Comme les tortues, les dugongs sont des animaux qui vivent au ralenti : les femelles ne sont matures qu’entre 10 et 17 ans, et ne donnent naissance qu’à un seul petit tous les 7 ans ! En contrepartie, dans la nature les adultes ont une espérance de vie très longue, dépassant 70 ans. Le renouvellement de leur population est donc extrêmement faible, et la pêche peut éradiquer complètement l’espèce en quelques années – ce fut le cas à l’île Maurice, mais aussi aux Maldives et en de nombreux autres endroits. Aujourd’hui, seules l’Australie et le Golfe Persique abritent encore des populations stables, et l’espèce est en voie d’extinction dans presque toutes les autres régions, dont le Canal du Mozambique. A Mayotte, l’espèce était encore abondante il y a quelques générations, mais la surpêche l’a décimée au XXe siècle, et le Parc Naturel Marin estime la population actuelle à moins d’une dizaine d’individus, dont très peu de femelles – ils sont formellement protégés depuis 1995. L’une des dernières femelles a été tuée en 2015 par un pêcheur, qui a écopé de trois mois de prison ferme et d’une lourde amende pour destruction volontaire d’espèce en voie de disparition.
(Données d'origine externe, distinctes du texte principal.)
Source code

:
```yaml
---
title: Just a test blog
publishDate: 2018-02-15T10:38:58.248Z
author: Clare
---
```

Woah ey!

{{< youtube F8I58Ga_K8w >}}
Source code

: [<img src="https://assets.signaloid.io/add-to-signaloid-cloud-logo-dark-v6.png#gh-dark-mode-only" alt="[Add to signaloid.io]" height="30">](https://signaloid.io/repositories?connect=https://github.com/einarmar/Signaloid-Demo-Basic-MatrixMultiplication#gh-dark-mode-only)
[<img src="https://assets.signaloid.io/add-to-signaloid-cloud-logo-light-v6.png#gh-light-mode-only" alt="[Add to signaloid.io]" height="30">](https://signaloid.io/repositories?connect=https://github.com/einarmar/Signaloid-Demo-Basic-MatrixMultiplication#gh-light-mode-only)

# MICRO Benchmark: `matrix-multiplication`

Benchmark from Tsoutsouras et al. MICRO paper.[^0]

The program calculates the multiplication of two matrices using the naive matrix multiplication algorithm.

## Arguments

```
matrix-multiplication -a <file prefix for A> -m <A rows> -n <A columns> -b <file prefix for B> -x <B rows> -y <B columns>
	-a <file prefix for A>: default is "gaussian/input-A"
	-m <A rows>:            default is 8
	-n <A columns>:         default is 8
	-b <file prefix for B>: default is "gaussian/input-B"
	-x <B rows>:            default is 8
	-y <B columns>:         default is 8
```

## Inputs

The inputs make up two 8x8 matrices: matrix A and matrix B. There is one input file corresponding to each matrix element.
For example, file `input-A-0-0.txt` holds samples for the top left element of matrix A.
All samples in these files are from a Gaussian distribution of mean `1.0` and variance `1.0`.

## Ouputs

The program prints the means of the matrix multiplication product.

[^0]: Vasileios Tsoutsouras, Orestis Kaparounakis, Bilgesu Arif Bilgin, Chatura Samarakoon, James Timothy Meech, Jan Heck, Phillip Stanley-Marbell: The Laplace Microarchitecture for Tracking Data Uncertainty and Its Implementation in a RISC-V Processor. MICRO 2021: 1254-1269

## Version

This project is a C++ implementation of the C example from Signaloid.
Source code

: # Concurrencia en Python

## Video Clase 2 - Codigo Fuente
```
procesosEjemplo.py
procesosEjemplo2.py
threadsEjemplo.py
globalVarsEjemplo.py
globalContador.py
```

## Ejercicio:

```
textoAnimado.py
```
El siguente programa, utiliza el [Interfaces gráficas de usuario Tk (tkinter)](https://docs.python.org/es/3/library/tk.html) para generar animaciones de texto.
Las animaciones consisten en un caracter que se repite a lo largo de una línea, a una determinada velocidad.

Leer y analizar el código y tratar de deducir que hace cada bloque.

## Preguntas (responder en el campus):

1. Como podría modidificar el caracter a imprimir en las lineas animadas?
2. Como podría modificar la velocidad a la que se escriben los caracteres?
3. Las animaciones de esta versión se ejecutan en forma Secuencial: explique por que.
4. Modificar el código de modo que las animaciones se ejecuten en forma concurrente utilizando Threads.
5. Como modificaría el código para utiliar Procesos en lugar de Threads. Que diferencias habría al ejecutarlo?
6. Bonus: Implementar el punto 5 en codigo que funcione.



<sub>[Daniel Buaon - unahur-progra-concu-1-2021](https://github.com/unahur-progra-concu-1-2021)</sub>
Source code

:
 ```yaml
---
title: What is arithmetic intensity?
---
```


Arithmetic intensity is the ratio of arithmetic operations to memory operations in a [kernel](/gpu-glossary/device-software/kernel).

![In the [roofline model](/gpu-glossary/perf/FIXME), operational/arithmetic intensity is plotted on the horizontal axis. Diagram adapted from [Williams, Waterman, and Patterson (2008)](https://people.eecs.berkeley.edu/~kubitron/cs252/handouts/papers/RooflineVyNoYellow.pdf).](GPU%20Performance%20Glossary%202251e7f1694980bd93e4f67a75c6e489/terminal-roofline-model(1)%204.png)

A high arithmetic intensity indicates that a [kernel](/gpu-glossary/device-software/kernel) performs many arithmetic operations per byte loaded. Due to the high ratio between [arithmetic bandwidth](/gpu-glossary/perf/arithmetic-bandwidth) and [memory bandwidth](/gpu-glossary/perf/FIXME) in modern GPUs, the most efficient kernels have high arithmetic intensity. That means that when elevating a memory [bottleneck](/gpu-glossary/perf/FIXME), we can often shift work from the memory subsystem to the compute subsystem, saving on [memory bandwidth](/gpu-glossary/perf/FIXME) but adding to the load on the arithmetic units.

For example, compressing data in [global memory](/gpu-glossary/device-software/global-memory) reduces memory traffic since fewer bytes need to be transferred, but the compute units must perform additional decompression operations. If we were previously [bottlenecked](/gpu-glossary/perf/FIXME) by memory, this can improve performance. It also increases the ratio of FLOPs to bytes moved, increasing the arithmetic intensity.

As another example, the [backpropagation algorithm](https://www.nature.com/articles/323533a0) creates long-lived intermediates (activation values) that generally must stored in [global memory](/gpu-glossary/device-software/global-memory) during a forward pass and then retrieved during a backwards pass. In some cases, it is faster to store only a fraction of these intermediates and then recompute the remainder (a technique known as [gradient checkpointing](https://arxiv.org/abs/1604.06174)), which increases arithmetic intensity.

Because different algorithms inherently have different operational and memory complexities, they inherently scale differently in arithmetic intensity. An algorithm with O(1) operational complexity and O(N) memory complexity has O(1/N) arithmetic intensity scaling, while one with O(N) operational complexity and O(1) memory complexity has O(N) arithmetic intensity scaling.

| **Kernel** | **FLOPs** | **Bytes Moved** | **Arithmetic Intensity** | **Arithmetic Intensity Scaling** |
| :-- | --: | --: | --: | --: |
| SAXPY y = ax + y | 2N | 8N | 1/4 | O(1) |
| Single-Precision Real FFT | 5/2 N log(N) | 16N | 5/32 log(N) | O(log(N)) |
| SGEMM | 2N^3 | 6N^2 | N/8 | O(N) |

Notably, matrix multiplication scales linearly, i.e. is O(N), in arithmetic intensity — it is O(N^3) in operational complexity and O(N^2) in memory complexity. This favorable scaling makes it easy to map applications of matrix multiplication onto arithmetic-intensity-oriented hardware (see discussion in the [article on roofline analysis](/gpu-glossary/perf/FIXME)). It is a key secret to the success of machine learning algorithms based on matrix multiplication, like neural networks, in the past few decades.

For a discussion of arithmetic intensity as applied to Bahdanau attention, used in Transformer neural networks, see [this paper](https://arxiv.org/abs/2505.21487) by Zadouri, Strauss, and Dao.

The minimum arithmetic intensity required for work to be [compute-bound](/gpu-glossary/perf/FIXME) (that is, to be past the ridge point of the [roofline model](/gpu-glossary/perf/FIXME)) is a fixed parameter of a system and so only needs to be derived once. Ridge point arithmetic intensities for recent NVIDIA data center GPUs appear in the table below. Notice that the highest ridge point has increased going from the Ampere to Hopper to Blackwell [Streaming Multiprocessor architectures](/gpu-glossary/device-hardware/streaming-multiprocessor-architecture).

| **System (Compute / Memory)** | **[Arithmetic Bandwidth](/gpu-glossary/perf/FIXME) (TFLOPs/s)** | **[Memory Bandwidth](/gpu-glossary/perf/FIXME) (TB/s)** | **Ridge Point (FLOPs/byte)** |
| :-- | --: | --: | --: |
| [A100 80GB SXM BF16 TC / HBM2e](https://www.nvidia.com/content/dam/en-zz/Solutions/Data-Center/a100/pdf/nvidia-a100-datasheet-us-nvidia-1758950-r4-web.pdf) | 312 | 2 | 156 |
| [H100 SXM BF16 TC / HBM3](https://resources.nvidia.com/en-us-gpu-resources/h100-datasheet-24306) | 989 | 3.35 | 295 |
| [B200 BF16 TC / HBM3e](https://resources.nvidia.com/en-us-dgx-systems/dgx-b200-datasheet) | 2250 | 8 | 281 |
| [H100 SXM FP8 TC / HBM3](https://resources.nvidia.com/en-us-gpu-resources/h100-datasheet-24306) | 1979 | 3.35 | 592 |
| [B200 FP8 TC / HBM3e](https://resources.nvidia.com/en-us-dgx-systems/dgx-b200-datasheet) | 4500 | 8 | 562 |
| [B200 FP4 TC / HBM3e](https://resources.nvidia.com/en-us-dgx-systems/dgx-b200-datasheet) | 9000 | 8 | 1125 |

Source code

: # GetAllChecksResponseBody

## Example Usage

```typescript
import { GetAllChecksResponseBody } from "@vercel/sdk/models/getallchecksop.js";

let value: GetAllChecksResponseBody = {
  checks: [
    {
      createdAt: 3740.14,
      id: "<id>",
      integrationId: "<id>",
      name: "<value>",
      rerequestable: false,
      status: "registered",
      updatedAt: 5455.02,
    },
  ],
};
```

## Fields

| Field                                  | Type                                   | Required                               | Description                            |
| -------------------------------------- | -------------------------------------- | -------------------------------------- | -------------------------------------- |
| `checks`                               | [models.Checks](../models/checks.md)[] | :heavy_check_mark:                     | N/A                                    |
D’autres sont tués accidentellement, par des hélices de bateau, dans des filets, ou empoisonnés par la pollution.

 

Il est donc devenu très rare de croiser des dugongs à Mayotte, et sans doute que les générations futures n’auront plus jamais cette chance. Les derniers individus vivent dans les herbiers extérieurs de l’est de l’île, surtout au sud de Petite Terre. Le Parc Marin et certains réseaux comme TsiÔno effectuent un suivi de la population restante, en centralisant les observations des chanceux qui se retrouveraient face à ces fantastiques sirènes géantes.

Crédit photo Marc Allaria

 

La conservation du dugong est un grand enjeu scientifique et touristique, car bien peu de pays peuvent encore se vanter d’avoir ces animaux dans leurs eaux (pour la France, il n’y en a ni à la Réunion ni à Tahiti). Les dugongs étant plus faciles à observer que les baleines, ils fournissent aux touristes comme aux Mahorais une expérience inoubliable face à un animal de plusieurs centaines de kilos parfaitement pacifique, et au chant ensorcelant porteur de mille légendes marines.